As you may have guessed, the topic of this post is a penis. No ordinary penis, either. Indeed, the scene opens like the beginning of a joke: two literary lions walk into a bar in Paris. One will soon confide to the other his concerns about his penis. Specifically, about its size. And the scene will be immortalized in what may well be the apex (or, more accurately, the nadir) of passive-aggressive humiliation in American literature.
But first, some background:
I was browsing in a used bookstore the other day and came across a copy of Ernest Hemingway’s A Moveable Feast, his classic memoir of Paris in the 1920s, published posthumously in 1964. I first read this beautifully evocative book nearly a quarter of a century ago. And all these years later, I could still remember his depictions of the life of a struggling, young, expatriate journalist and writer, still madly in love with his first wife, Hadley Richardson. Part of the fun of A Moveable Feast was reading of his encounters with other great artists of that era, including John Dos Passos, Ford Maddox Ford, James Joyce, Ezra Pound, Gertrude Stein, and Alice B. Toklas. And, of course, F. Scott and Zelda Fitzgerald.

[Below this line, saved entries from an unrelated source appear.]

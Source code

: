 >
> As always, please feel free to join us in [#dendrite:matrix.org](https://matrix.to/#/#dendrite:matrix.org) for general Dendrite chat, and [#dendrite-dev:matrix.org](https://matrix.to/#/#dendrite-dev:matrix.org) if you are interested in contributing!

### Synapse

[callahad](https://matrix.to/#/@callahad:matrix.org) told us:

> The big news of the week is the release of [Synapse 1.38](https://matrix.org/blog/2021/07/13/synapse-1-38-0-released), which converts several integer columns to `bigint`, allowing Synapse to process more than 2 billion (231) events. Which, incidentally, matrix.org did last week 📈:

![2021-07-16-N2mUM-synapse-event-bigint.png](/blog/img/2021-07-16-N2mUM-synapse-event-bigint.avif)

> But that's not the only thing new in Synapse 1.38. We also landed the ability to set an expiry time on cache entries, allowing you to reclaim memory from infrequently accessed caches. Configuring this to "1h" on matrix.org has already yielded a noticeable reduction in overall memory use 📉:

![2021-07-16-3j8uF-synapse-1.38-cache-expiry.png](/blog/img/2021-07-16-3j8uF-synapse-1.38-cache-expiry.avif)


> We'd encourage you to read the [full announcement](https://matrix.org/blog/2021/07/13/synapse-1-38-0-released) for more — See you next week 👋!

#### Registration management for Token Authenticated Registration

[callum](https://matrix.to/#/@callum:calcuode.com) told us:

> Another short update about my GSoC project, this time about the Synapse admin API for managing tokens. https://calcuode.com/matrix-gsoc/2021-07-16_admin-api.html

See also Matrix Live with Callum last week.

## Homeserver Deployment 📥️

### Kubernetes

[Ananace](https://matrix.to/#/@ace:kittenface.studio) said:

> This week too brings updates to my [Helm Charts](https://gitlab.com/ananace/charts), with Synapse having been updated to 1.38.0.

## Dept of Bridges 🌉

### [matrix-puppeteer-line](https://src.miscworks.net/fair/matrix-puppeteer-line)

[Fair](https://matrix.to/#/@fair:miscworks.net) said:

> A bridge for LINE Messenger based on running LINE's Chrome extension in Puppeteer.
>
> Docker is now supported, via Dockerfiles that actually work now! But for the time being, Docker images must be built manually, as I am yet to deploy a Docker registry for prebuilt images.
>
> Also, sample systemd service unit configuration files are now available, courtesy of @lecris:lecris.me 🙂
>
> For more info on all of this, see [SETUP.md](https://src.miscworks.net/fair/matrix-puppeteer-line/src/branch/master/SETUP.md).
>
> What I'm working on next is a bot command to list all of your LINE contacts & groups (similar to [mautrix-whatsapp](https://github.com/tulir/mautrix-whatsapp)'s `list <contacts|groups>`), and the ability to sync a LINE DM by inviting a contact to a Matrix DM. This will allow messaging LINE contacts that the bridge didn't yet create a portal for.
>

The memoir’s influence continues to this day, having inspired, among other things, Woody Allen’s Midnight in Paris. In that film, a nostalgic screenwriter (played by Owen Wilson), while on a trip to Paris with his fiancée’s family, finds himself mysteriously going back to the Paris of the 1920s every day at midnight. Those time-travel portions evoke scenes inspired by the Hemingway memoir, including interactions with Gertrude Stein, F. Scott and Zelda Fitzgerald, and Hemingway. The Wilson character uses the phrase “a moveable feast” at least twice in the film, and a copy of the book appears in one scene
But back to F. Scott Fitzgerald. As I walked to the counter to buy the book, I had this vague memory of a bizarre encounter between Hemingway and Fitzgerald in which the topic was the size of Fitzgerald’s penis. And thus when I returned home with my copy of A Moveable Feast, I set aside my higher literary ambitions and instead scanned the table of contents in search of a promising chapter heading. And there it was: Chapter 19, entitled “A Matter of Measurement.”

The chapter opens with Hemingway explaining that Fitzgerald had asked him to meet for lunch at a restaurant. “He said he had something very important to ask me and that I must answer him absolutely truly. I said that I would do the best I could.”
They meet at the restaurant. “We talked about our work and about people and he asked me about people that we had been out of touch with.”
Hemingway keeps waiting “for it to come, the thing that I had to tell the absolute truth about; but he would not bring it up until the end of the meal, as though we were having a business lunch.”
Finally, as they are eating a cherry tart and drinking another carafe of wine, Fitzgerald gets to the point: “Zelda said that the way I was built I could never make any woman happy and that was what upset her originally. She said it was a matter of measurements. I have never felt the same since she said that and I have to know truly.”
What follows next is, well, unique. I’ll let Hemingway take over:
“Come out to the office,” I said. “Or you go out first.”
“Where is the office?”
“Le water,” I said.
We came back into the room and sat down at the table.
“You’re perfectly fine,” I said. “You are O.K. There’s nothing wrong with you. You look at yourself from above and you look foreshortened. Go over to the Louvre and look at the people in the statues then go home and look at yourself in the mirror.”
“Those statues may not be accurate.”
“They are pretty good. Most people would settle for them.”
“But why would she say that?”
“To put you out of business. That’s the oldest way to putting people out of business in the world.”
He takes Fitzgerald over to the Louvre to look at statues, but Fitzgerald remains doubtful, thus triggering the final bit of advice from Hemingway:
“It is not basically a question of the size in repose,” I said. “It is the size it becomes. It is also a question of angle.” I explained to him about using a pillow and a few other things that might be useful for him to know.”
It is an unforgettable scene, with an observation from Hemingway that has no doubt stuck with many male readers: “You look at yourself from above and you look foreshortened.”
But when I closed the book I found myself thinking about what Hemingway had done. As a lawyer by day, I would describe the contents of that chapter as an indisputable (and despicable) invasion of privacy. One can hardly imagine a more private, painful, and embarrassing disclosure than the one Fitzgerald shared with Hemingway, and which Hemingway then shared with the world.
Often, when I see a Shakespeare play or watch a movie version of a Jane Austen novel, I find myself hoping that there is indeed an afterlife so that Shakespeare and Austen and all of the other artists, many whom died, like Herman Melville, in obscurity, can bask in the heavenly glory of their immortal art.
But when I closed the book after reading Chapter 19, I found myself hoping that, at least for F. Scott Fitzgerald, who died years before publication of A Moveable Feast, there is no afterlife.